◆ What is required:
Copy out precisely the lines from the start of the data through the line with "Multiple Command Handling", and keep pictures out of it.

Saved entries:
○ ○ ○ ○

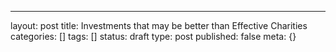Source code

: ---
layout: post
title: Investments that may be better than Effective Charities
categories: []
tags: []
status: draft
type: post
published: false
meta: {}
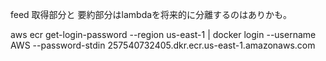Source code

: feed 取得部分と 要約部分はlambdaを将来的に分離するのはありかも。



aws ecr get-login-password --region us-east-1 | docker login --username AWS --password-stdin 257540732405.dkr.ecr.us-east-1.amazonaws.com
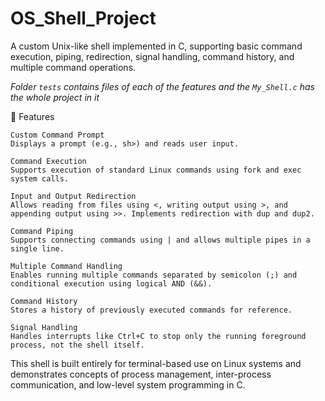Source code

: # OS_Shell_Project
A custom Unix-like shell implemented in C, supporting basic command execution, piping, redirection, signal handling, command history, and multiple command operations.

*Folder `tests` contains files of each of the features and the `My_Shell.c` has the whole project in it*

🔧 Features

    Custom Command Prompt
    Displays a prompt (e.g., sh>) and reads user input.

    Command Execution
    Supports execution of standard Linux commands using fork and exec system calls.

    Input and Output Redirection
    Allows reading from files using <, writing output using >, and appending output using >>. Implements redirection with dup and dup2.

    Command Piping
    Supports connecting commands using | and allows multiple pipes in a single line.

    Multiple Command Handling
    Enables running multiple commands separated by semicolon (;) and conditional execution using logical AND (&&).

    Command History
    Stores a history of previously executed commands for reference.

    Signal Handling
    Handles interrupts like Ctrl+C to stop only the running foreground process, not the shell itself.

This shell is built entirely for terminal-based use on Linux systems and demonstrates concepts of process management, inter-process communication, and low-level system programming in C.
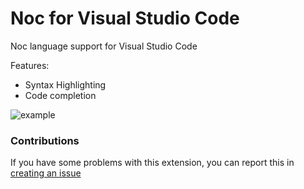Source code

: # Noc for Visual Studio Code

Noc language support for Visual Studio Code

Features:
- Syntax Highlighting
- Code completion

![example](assets/example.png)

### Contributions
If you have some problems with this extension, you can report this in [creating an issue](https://github.com/noc-lang/vscode-noc/issues)
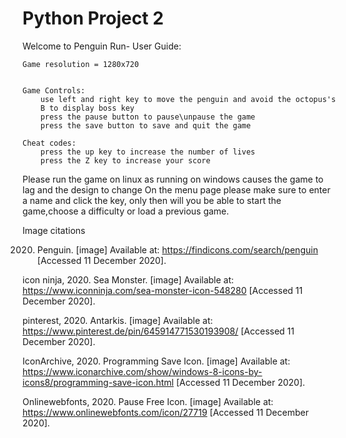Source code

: # Python Project 2

Welcome to Penguin Run- User Guide:

    Game resolution = 1280x720
    

    Game Controls:
        use left and right key to move the penguin and avoid the octopus's
        B to display boss key
        press the pause button to pause\unpause the game
        press the save button to save and quit the game

    Cheat codes:
        press the up key to increase the number of lives
        press the Z key to increase your score



Please run the game on linux as running on windows causes the game to lag and the design to change
On the menu page please make sure to enter a name and click the <Return> key, 
only then will you be able to start the game,choose a difficulty or load a previous game.

Image citations

2020. Penguin. [image] Available at: <https://findicons.com/search/penguin> [Accessed 11 December 2020].

icon ninja, 2020. Sea Monster. [image] Available at: <https://www.iconninja.com/sea-monster-icon-548280> [Accessed 11 December 2020].

pinterest, 2020. Antarkis. [image] Available at: <https://www.pinterest.de/pin/645914771530193908/> [Accessed 11 December 2020].

IconArchive, 2020. Programming Save Icon. [image] Available at: <https://www.iconarchive.com/show/windows-8-icons-by-icons8/programming-save-icon.html> [Accessed 11 December 2020].

Onlinewebfonts, 2020. Pause Free Icon. [image] Available at: <https://www.onlinewebfonts.com/icon/27719> [Accessed 11 December 2020].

○ ○ ○ ○

◆ Answer space:
Source code

: ---
layout: post
title: Investments that may be better than Effective Charities
categories: []
tags: []
status: draft
type: post
published: false
meta: {}
Source code

: feed 取得部分と 要約部分はlambdaを将来的に分離するのはありかも。



aws ecr get-login-password --region us-east-1 | docker login --username AWS --password-stdin 257540732405.dkr.ecr.us-east-1.amazonaws.com
Source code

: # OS_Shell_Project
A custom Unix-like shell implemented in C, supporting basic command execution, piping, redirection, signal handling, command history, and multiple command operations.

*Folder `tests` contains files of each of the features and the `My_Shell.c` has the whole project in it*

🔧 Features

    Custom Command Prompt
    Displays a prompt (e.g., sh>) and reads user input.

    Command Execution
    Supports execution of standard Linux commands using fork and exec system calls.

    Input and Output Redirection
    Allows reading from files using <, writing output using >, and appending output using >>. Implements redirection with dup and dup2.

    Command Piping
    Supports connecting commands using | and allows multiple pipes in a single line.

    Multiple Command Handling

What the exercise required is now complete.